*** Study material ***
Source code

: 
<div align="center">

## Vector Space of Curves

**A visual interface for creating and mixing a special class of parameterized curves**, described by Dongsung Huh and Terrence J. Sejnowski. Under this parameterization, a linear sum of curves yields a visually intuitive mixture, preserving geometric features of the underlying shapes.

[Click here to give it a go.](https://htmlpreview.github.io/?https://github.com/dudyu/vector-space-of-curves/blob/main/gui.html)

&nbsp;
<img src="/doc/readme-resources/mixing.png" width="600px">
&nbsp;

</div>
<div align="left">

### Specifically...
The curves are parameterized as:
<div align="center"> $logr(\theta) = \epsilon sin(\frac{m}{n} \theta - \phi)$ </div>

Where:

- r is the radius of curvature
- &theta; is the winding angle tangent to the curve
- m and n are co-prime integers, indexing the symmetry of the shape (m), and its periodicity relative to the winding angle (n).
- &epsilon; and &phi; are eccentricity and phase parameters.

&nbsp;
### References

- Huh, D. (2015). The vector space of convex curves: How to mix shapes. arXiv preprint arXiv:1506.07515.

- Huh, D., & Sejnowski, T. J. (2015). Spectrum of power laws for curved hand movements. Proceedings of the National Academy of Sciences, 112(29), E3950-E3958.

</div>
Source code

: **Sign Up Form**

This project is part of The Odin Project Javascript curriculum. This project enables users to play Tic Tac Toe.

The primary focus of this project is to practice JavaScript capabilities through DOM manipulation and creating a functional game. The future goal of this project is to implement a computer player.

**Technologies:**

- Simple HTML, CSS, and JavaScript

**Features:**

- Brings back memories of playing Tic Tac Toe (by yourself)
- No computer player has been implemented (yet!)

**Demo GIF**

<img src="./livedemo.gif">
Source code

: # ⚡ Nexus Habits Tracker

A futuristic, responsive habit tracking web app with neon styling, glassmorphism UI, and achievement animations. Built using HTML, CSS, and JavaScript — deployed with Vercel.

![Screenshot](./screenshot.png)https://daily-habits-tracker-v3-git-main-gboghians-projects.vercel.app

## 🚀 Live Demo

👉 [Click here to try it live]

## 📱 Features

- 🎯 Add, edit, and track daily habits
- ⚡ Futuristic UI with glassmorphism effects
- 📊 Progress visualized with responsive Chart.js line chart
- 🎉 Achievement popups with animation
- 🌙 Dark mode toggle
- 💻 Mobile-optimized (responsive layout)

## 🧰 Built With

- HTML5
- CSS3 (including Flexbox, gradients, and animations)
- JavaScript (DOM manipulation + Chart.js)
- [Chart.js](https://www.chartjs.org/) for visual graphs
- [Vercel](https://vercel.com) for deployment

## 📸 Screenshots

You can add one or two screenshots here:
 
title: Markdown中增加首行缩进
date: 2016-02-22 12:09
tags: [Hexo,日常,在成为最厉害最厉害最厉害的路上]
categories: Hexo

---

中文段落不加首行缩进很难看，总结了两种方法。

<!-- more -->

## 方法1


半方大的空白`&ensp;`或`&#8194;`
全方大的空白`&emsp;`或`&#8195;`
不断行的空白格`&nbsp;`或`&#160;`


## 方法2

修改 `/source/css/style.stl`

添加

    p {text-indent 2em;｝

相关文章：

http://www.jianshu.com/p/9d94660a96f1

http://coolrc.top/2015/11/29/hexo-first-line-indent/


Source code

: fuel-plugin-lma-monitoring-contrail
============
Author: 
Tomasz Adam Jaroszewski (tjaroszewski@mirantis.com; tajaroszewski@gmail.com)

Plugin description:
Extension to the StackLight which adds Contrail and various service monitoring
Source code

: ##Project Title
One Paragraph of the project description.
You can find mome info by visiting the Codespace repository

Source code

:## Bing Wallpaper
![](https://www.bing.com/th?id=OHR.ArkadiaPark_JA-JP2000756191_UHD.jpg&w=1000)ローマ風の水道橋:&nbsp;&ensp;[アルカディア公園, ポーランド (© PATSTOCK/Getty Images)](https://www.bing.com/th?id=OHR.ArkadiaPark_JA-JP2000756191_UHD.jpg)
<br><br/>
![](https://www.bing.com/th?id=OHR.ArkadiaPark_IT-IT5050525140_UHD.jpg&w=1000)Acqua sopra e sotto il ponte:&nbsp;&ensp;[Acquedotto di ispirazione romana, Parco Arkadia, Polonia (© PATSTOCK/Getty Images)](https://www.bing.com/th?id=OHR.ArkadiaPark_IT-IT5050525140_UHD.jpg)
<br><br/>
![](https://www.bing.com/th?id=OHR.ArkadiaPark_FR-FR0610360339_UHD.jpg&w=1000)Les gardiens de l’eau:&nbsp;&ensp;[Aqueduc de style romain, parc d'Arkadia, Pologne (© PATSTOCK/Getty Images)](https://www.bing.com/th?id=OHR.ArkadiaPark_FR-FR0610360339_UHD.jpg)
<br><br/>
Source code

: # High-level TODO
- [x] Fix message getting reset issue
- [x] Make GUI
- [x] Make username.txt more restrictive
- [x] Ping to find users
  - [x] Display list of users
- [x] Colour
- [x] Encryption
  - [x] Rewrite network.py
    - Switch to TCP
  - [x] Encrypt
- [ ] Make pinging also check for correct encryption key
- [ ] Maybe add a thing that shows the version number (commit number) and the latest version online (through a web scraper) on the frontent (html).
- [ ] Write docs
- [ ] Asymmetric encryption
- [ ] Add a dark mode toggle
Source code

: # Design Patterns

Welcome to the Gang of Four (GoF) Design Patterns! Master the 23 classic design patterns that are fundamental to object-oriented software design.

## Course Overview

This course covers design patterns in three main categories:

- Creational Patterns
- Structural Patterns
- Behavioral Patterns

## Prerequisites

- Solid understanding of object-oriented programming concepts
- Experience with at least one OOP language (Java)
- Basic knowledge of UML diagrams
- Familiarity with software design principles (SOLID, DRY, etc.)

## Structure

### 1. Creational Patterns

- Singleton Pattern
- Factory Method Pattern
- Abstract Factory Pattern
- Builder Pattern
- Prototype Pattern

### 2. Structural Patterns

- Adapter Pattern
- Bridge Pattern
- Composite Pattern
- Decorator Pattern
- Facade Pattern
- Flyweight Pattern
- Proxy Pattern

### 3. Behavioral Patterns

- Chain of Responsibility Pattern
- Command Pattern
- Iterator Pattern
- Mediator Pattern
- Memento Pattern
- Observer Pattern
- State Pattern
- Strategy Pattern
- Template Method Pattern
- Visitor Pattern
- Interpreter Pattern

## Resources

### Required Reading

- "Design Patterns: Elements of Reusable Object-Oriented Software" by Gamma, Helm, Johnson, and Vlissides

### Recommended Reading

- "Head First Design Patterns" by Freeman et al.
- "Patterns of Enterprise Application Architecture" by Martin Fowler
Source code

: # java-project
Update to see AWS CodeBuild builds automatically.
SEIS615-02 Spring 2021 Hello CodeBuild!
*** End of Study material ***
Set down all of the entries exactly, please.

Source code

: 
<div align="center">

## Vector Space of Curves

**A visual interface for creating and mixing a special class of parameterized curves**, described by Dongsung Huh and Terrence J. Sejnowski. Under this parameterization, a linear sum of curves yields a visually intuitive mixture, preserving geometric features of the underlying shapes.

[Click here to give it a go.](https://htmlpreview.github.io/?https://github.com/dudyu/vector-space-of-curves/blob/main/gui.html)

&nbsp;
<img src="/doc/readme-resources/mixing.png" width="600px">
&nbsp;

</div>
<div align="left">

### Specifically...
The curves are parameterized as:
<div align="center"> $logr(\theta) = \epsilon sin(\frac{m}{n} \theta - \phi)$ </div>

Where:

- r is the radius of curvature
- &theta; is the winding angle tangent to the curve
- m and n are co-prime integers, indexing the symmetry of the shape (m), and its periodicity relative to the winding angle (n).
- &epsilon; and &phi; are eccentricity and phase parameters.

&nbsp;
### References

- Huh, D. (2015). The vector space of convex curves: How to mix shapes. arXiv preprint arXiv:1506.07515.

- Huh, D., & Sejnowski, T. J. (2015). Spectrum of power laws for curved hand movements. Proceedings of the National Academy of Sciences, 112(29), E3950-E3958.

</div>
Source code

: **Sign Up Form**

This project is part of The Odin Project Javascript curriculum. This project enables users to play Tic Tac Toe.

The primary focus of this project is to practice JavaScript capabilities through DOM manipulation and creating a functional game. The future goal of this project is to implement a computer player.

**Technologies:**

- Simple HTML, CSS, and JavaScript

**Features:**

- Brings back memories of playing Tic Tac Toe (by yourself)
- No computer player has been implemented (yet!)

**Demo GIF**

<img src="./livedemo.gif">
Source code

: # ⚡ Nexus Habits Tracker

A futuristic, responsive habit tracking web app with neon styling, glassmorphism UI, and achievement animations. Built using HTML, CSS, and JavaScript — deployed with Vercel.

![Screenshot](./screenshot.png)https://daily-habits-tracker-v3-git-main-gboghians-projects.vercel.app

## 🚀 Live Demo

👉 [Click here to try it live]

## 📱 Features

- 🎯 Add, edit, and track daily habits
- ⚡ Futuristic UI with glassmorphism effects
- 📊 Progress visualized with responsive Chart.js line chart
- 🎉 Achievement popups with animation
- 🌙 Dark mode toggle
- 💻 Mobile-optimized (responsive layout)

## 🧰 Built With

- HTML5
- CSS3 (including Flexbox, gradients, and animations)
- JavaScript (DOM manipulation + Chart.js)
- [Chart.js](https://www.chartjs.org/) for visual graphs
- [Vercel](https://vercel.com) for deployment

## 📸 Screenshots

You can add one or two screenshots here:
 
title: Markdown中增加首行缩进
date: 2016-02-22 12:09
tags: [Hexo,日常,在成为最厉害最厉害最厉害的路上]
categories: Hexo

---

中文段落不加首行缩进很难看，总结了两种方法。

<!-- more -->

## 方法1


半方大的空白`&ensp;`或`&#8194;`
全方大的空白`&emsp;`或`&#8195;`
不断行的空白格`&nbsp;`或`&#160;`


## 方法2

修改 `/source/css/style.stl`

添加

    p {text-indent 2em;｝

相关文章：

http://www.jianshu.com/p/9d94660a96f1

http://coolrc.top/2015/11/29/hexo-first-line-indent/


Source code

: fuel-plugin-lma-monitoring-contrail
============
Author: 
Tomasz Adam Jaroszewski (tjaroszewski@mirantis.com; tajaroszewski@gmail.com)

Plugin description:
Extension to the StackLight which adds Contrail and various service monitoring
Source code

: ##Project Title
One Paragraph of the project description.
You can find mome info by visiting the Codespace repository

Source code

:## Bing Wallpaper
![](https://www.bing.com/th?id=OHR.ArkadiaPark_JA-JP2000756191_UHD.jpg&w=1000)ローマ風の水道橋:&nbsp;&ensp;[アルカディア公園, ポーランド (© PATSTOCK/Getty Images)](https://www.bing.com/th?id=OHR.ArkadiaPark_JA-JP2000756191_UHD.jpg)
<br><br/>
![](https://www.bing.com/th?id=OHR.ArkadiaPark_IT-IT5050525140_UHD.jpg&w=1000)Acqua sopra e sotto il ponte:&nbsp;&ensp;[Acquedotto di ispirazione romana, Parco Arkadia, Polonia (© PATSTOCK/Getty Images)](https://www.bing.com/th?id=OHR.ArkadiaPark_IT-IT5050525140_UHD.jpg)
<br><br/>
![](https://www.bing.com/th?id=OHR.ArkadiaPark_FR-FR0610360339_UHD.jpg&w=1000)Les gardiens de l’eau:&nbsp;&ensp;[Aqueduc de style romain, parc d'Arkadia, Pologne (© PATSTOCK/Getty Images)](https://www.bing.com/th?id=OHR.ArkadiaPark_FR-FR0610360339_UHD.jpg)
<br><br/>
Source code

: # High-level TODO
- [x] Fix message getting reset issue
- [x] Make GUI
- [x] Make username.txt more restrictive
- [x] Ping to find users
  - [x] Display list of users
- [x] Colour
- [x] Encryption
  - [x] Rewrite network.py
    - Switch to TCP
  - [x] Encrypt
- [ ] Make pinging also check for correct encryption key
- [ ] Maybe add a thing that shows the version number (commit number) and the latest version online (through a web scraper) on the frontent (html).
- [ ] Write docs
- [ ] Asymmetric encryption
- [ ] Add a dark mode toggle
Source code

: # Design Patterns

Welcome to the Gang of Four (GoF) Design Patterns! Master the 23 classic design patterns that are fundamental to object-oriented software design.

## Course Overview

This course covers design patterns in three main categories:

- Creational Patterns
- Structural Patterns
- Behavioral Patterns

## Prerequisites

- Solid understanding of object-oriented programming concepts
- Experience with at least one OOP language (Java)
- Basic knowledge of UML diagrams
- Familiarity with software design principles (SOLID, DRY, etc.)

## Structure

### 1. Creational Patterns

- Singleton Pattern
- Factory Method Pattern
- Abstract Factory Pattern
- Builder Pattern
- Prototype Pattern

### 2. Structural Patterns

- Adapter Pattern
- Bridge Pattern
- Composite Pattern
- Decorator Pattern
- Facade Pattern
- Flyweight Pattern
- Proxy Pattern

### 3. Behavioral Patterns

- Chain of Responsibility Pattern
- Command Pattern
- Iterator Pattern
- Mediator Pattern
- Memento Pattern
- Observer Pattern
- State Pattern
- Strategy Pattern
- Template Method Pattern
- Visitor Pattern
- Interpreter Pattern

## Resources

### Required Reading

- "Design Patterns: Elements of Reusable Object-Oriented Software" by Gamma, Helm, Johnson, and Vlissides

### Recommended Reading

- "Head First Design Patterns" by Freeman et al.
- "Patterns of Enterprise Application Architecture" by Martin Fowler
Source code

: # java-project
Update to see AWS CodeBuild builds automatically.
SEIS615-02 Spring 2021 Hello CodeBuild!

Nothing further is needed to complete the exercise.